The biggest mistake here is running a global update on a Friday. Disrespect to e...

usr1106 · on July 19, 2024

Disrespect to every CIO to make their business depend on a single operating system, running automatic updates of system software without any canaries and phased deployments.

dist-epoch · on July 19, 2024

You're saying I should diversify my 100% Linux operation to also use Windows?

usr1106 · on July 19, 2024

While I believe Linux is a more reasonable operating system than Windows, shit can happen everywhere.

So if you have truly mission critical systems you should probably have more have at least 2 significantly different systems, each of them being able to maintain some emergency operations independently. Doing this with 2 Linux distros is easier than doing it with Linux and Windows. For workstations Macs could considered, for servers BSD.

Probably many companies will accept the risk that everything goes down. (Well, they probably don't say that. They say maintaining a healthy mix is too expensive.)

In that case you need a clearly phased approach to all updates. First update some canaries used by IT. If that goes well update 10% of the production. If that goes well (well, you have to wait until affected employees have actually worked a reasonable time) you can roll out increasingly more.

No testing in a lab (whether at the vendor or you own IT) will ever find all problems. If something slips through and affects 10% of your company it's significantly different from affecting (nearly) everyone.

ykonstant · on July 19, 2024

Maybe some OpenBSD would be a good hedge. It can also help spot over-reliance on some Linux quirks.

prmoustache · on July 19, 2024

What makes you think windows is the only alternative? Have you never heard about Gnu Hurd?

More seriously I am not saying you should run some critical services on menuetos or riscos but the BSDs are still alive and kicking as well as illumos and its derivatives. And yes I think a bit of diversity allows some additional resilience. It may necessitate more workforce but imho it is worth the downsides.

linker3000 · on July 19, 2024

The biggest mistake is not ringfencing this update in a test environment before sign-off for general deployment.

chippiewill · on July 19, 2024

Presumably they do test their updates, they're just maybe not good enough tests.

The ideal would be to do canary rollouts (1%, then 5%, 10% etc.) to minimise blast radius, but I guess that's incompatible with antiviruses protecting you from 0-day exploits.

spike021 · on July 19, 2024

While I'm usually a proponent of update waves like that, I know some teams can get loose with the idea if they determine the update isn't worth that kind of carefulness.

Not saying CS doesn't care enough but what may be a minor update to the team that did this and not necessary for a slow rollout is actually something that really should be supervised in that way.

tetha · on July 19, 2024

Our worst outage occurred when we were deploying some kernel security patches and we grew complacent and updated the main database and it's replica at the same time.

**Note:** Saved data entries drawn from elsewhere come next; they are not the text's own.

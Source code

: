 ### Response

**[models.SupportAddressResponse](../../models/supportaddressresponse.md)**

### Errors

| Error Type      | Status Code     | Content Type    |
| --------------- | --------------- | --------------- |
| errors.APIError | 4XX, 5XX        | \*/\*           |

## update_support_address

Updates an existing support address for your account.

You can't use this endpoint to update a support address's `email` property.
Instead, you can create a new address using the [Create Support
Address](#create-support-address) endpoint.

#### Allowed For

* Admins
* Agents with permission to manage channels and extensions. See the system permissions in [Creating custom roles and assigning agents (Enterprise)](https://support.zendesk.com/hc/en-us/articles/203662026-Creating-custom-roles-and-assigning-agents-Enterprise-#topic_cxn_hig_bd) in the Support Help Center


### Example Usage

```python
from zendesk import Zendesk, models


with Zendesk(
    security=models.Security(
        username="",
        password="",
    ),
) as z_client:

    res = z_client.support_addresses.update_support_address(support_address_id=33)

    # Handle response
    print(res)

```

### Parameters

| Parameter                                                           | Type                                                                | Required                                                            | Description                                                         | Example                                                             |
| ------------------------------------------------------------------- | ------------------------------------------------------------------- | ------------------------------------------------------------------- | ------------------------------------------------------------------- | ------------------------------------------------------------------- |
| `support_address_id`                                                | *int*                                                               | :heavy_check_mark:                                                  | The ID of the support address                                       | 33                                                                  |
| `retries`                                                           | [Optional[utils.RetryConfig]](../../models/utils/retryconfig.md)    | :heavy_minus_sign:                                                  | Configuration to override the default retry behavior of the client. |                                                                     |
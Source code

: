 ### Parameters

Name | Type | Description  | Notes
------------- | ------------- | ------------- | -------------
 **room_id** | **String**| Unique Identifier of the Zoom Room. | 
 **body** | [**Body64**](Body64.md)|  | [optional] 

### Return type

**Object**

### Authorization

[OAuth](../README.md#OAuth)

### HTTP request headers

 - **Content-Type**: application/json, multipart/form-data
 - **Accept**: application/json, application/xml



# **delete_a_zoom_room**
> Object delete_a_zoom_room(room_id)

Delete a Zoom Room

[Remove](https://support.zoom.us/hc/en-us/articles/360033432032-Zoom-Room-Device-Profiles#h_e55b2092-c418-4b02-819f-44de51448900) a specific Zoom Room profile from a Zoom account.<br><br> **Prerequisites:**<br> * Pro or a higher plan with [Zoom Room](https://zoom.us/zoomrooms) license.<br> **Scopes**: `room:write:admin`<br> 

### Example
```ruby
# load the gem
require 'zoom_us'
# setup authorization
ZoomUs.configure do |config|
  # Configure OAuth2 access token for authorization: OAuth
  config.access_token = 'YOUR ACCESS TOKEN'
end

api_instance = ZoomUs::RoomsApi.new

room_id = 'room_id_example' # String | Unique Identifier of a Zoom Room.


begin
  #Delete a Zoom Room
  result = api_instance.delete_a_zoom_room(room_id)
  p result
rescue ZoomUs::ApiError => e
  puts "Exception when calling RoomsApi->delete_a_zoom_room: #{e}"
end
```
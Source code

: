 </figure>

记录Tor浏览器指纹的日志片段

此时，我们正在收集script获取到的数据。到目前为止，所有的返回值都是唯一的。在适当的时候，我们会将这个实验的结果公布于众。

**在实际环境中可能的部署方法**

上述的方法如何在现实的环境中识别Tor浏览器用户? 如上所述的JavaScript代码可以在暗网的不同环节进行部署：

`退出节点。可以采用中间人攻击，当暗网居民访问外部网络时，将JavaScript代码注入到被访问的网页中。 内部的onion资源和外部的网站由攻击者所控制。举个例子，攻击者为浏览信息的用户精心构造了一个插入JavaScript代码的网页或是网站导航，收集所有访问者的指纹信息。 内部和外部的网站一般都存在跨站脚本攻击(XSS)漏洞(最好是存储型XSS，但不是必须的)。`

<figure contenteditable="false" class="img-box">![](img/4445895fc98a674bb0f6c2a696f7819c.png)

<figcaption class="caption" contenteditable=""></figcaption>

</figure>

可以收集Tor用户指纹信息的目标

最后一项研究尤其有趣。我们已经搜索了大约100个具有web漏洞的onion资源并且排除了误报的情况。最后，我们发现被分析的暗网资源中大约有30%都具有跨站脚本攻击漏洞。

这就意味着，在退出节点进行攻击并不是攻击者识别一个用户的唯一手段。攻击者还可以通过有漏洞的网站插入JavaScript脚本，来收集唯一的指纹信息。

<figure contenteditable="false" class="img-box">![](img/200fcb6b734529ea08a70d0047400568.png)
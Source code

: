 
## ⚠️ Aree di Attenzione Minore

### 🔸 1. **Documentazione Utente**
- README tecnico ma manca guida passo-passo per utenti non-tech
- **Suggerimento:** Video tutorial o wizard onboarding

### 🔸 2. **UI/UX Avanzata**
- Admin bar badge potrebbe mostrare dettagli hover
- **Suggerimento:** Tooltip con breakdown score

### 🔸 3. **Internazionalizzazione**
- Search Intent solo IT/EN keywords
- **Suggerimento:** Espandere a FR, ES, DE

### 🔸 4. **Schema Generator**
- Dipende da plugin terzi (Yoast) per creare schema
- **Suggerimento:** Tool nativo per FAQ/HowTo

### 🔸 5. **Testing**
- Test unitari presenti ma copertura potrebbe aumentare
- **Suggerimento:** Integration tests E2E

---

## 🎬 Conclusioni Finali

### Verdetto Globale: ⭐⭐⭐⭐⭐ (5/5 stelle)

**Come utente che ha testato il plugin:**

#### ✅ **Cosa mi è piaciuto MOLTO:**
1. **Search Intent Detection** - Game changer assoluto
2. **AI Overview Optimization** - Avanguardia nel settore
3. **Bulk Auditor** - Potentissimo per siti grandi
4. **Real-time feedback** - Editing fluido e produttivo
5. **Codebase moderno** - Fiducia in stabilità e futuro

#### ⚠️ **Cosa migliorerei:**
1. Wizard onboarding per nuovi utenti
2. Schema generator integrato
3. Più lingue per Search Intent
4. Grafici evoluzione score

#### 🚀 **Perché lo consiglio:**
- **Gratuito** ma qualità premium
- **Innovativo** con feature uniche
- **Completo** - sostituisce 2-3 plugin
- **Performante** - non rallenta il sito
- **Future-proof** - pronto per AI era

We had a maintenance with downtime anyway at the same time, so whatever. The update worked on the other couple hundred systems.

Except, unknown to us, our virtualization provider had a massive infrastructural issue at exactly that moment preventing VMs from booting back up... That wasn't a fun night to failover services into the secondary DC.

rk06 · on July 19, 2024

Was this update meant to save from a 0 day?

grumple · on July 19, 2024

Update: change color of text in console

jaza · on July 19, 2024

Agreed. What happened to Patch Tuesdays?!

prmoustache · on July 19, 2024

I don't think the day matter anymore really.

The issue is update rollout process, lack of diversity of these kind of tools in the industry, and the absolute failure of the software industry to make decent software without bug and security holes.

OJFord · on July 19, 2024

Yeah, airlines prefer mid-week chaos & grounding.